*Provided material:*
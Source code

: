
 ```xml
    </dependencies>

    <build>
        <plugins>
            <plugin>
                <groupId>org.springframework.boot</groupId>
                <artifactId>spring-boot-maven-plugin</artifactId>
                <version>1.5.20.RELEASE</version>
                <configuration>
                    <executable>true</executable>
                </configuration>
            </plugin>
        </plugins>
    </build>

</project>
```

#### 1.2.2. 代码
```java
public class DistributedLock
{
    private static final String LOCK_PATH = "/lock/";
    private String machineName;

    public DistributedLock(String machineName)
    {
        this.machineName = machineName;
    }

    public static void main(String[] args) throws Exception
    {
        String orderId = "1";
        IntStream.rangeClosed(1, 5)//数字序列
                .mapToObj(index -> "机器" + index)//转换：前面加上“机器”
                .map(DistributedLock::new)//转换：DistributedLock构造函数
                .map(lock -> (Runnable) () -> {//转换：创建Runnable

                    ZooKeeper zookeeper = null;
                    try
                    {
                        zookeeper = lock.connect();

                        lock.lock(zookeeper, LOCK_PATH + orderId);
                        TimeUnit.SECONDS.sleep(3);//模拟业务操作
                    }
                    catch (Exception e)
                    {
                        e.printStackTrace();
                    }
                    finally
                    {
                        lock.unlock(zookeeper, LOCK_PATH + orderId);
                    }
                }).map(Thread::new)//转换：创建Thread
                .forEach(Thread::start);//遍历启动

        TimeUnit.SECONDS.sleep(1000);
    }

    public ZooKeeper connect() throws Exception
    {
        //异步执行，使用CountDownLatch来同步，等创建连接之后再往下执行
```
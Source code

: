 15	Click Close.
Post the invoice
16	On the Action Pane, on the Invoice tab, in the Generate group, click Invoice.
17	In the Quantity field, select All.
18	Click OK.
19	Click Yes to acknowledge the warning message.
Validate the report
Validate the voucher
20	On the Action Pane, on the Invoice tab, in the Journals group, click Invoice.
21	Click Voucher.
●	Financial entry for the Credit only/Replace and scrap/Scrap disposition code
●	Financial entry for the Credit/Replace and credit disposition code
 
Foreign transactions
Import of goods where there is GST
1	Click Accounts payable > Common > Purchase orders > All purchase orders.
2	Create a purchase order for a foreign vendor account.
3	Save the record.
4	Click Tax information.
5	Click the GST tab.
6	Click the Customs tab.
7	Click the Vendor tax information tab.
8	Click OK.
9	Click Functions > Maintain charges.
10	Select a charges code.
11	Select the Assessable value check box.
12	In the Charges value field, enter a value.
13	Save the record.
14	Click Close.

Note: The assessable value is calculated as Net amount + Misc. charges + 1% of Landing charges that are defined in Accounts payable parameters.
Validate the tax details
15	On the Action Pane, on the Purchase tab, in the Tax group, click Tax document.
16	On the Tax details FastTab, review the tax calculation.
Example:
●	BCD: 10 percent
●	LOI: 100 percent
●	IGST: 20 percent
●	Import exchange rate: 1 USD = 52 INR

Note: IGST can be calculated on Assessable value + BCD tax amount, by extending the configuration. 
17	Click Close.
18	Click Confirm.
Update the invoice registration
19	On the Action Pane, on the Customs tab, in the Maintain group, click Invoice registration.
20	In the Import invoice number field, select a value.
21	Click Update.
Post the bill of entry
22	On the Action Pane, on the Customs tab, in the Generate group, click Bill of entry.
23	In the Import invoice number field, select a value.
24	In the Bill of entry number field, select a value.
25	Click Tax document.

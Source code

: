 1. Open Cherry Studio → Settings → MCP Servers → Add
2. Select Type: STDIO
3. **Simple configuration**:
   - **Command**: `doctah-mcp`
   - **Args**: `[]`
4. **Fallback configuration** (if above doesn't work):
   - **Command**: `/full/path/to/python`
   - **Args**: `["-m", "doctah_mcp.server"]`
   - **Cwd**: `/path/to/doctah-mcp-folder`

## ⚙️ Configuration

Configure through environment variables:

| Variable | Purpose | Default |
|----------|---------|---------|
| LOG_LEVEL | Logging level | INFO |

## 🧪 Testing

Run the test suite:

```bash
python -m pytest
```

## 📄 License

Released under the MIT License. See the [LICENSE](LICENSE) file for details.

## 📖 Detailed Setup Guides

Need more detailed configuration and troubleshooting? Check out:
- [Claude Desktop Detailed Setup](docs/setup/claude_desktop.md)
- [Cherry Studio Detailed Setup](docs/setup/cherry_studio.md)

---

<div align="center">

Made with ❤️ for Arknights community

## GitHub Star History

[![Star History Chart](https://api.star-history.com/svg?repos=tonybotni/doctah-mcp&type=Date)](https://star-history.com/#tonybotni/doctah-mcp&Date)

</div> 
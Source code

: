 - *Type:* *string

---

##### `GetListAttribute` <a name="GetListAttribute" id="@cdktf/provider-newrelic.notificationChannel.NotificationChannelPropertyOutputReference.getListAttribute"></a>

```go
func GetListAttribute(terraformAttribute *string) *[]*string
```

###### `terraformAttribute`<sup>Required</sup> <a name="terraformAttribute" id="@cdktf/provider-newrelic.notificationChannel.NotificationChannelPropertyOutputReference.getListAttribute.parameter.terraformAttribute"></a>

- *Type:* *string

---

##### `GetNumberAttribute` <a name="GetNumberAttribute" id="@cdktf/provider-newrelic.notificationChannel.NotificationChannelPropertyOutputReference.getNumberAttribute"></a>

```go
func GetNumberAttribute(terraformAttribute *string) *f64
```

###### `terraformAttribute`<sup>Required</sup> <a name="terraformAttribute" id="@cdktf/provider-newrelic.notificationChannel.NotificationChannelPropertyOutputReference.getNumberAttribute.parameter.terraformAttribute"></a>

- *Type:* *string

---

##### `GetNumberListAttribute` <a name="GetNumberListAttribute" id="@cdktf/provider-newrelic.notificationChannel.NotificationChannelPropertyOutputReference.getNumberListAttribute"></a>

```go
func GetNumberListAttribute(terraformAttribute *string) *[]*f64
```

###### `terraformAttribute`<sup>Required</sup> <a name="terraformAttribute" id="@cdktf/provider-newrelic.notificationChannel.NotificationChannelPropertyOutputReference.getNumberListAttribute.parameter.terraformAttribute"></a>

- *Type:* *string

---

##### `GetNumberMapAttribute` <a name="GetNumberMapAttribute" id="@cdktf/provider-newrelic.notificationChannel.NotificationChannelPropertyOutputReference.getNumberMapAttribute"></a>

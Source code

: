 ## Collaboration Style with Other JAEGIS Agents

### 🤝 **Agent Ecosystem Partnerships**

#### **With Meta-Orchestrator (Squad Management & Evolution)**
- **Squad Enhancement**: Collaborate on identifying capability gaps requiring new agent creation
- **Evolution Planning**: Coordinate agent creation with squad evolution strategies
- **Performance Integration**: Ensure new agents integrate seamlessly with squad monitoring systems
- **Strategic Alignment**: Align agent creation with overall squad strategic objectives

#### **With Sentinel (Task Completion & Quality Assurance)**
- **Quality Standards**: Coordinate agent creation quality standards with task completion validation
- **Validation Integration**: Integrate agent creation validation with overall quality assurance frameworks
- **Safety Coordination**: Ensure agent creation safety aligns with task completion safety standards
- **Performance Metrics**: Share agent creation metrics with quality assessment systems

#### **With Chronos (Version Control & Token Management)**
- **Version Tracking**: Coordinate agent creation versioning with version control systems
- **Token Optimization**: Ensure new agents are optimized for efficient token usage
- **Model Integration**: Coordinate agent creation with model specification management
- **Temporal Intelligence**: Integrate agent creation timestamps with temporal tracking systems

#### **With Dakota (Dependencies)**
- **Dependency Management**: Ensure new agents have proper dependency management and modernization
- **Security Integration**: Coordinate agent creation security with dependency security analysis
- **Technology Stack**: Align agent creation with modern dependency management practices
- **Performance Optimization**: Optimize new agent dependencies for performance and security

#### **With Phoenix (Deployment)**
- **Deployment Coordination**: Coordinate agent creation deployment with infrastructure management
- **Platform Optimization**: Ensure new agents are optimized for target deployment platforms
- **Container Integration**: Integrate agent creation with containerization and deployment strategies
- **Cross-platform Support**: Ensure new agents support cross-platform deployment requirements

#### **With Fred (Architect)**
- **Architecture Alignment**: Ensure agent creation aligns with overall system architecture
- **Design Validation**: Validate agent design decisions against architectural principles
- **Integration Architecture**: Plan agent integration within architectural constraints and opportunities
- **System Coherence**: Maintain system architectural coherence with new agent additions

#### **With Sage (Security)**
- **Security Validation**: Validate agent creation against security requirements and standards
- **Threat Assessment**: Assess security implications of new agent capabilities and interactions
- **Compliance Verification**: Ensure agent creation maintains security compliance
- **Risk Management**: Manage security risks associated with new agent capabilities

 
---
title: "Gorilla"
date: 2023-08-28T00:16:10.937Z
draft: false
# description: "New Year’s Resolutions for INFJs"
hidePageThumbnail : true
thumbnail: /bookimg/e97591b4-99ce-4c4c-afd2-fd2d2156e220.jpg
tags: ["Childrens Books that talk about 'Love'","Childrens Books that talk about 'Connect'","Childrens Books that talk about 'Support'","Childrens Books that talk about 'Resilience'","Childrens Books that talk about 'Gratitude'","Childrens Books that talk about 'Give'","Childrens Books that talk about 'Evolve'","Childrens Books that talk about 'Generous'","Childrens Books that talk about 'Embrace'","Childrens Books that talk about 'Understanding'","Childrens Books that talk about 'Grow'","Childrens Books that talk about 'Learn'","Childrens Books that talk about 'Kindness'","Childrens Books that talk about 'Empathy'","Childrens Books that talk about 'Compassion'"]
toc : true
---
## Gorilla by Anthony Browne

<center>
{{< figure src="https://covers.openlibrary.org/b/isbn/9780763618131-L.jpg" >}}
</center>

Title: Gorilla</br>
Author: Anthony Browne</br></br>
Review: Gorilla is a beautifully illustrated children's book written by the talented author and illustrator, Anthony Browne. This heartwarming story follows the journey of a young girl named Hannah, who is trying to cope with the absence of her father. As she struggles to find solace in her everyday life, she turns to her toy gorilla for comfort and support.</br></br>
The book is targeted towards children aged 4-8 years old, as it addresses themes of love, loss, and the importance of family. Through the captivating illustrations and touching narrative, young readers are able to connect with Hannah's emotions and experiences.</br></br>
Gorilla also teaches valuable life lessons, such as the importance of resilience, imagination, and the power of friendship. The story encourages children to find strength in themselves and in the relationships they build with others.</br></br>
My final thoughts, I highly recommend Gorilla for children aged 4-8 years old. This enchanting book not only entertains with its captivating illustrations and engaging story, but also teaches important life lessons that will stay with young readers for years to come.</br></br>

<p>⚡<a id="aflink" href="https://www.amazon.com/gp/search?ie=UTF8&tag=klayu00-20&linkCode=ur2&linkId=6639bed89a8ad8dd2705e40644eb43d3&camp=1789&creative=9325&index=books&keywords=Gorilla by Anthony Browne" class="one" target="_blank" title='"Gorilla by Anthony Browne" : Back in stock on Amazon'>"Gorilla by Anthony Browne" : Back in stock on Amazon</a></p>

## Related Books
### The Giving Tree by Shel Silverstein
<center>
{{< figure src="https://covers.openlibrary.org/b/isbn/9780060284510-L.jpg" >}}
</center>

*Required action:* Starting with the line above that holds "draft: false" and stopping with the line that holds "Review: Gorilla is", reproduce each line exactly, omitting all other lines.

*Written solution:*
draft: false
# description: "New Year’s Resolutions for INFJs"
hidePageThumbnail : true
thumbnail: /bookimg/e97591b4-99ce-4c4c-afd2-fd2d2156e220.jpg
tags: ["Childrens Books that talk about 'Love'","Childrens Books that talk about 'Connect'","Childrens Books that talk about 'Support'","Childrens Books that talk about 'Resilience'","Childrens Books that talk about 'Gratitude'","Childrens Books that talk about 'Give'","Childrens Books that talk about 'Evolve'","Childrens Books that talk about 'Generous'","Childrens Books that talk about 'Embrace'","Childrens Books that talk about 'Understanding'","Childrens Books that talk about 'Grow'","Childrens Books that talk about 'Learn'","Childrens Books that talk about 'Kindness'","Childrens Books that talk about 'Empathy'","Childrens Books that talk about 'Compassion'"]
toc : true
---
## Gorilla by Anthony Browne

<center>
{{< figure src="https://covers.openlibrary.org/b/isbn/9780763618131-L.jpg" >}}
</center>

Title: Gorilla</br>
Author: Anthony Browne</br></br>
Review: Gorilla is a beautifully illustrated children's book written by the talented author and illustrator, Anthony Browne. This heartwarming story follows the journey of a young girl named Hannah, who is trying to cope with the absence of her father. As she struggles to find solace in her everyday life, she turns to her toy gorilla for comfort and support.</br></br>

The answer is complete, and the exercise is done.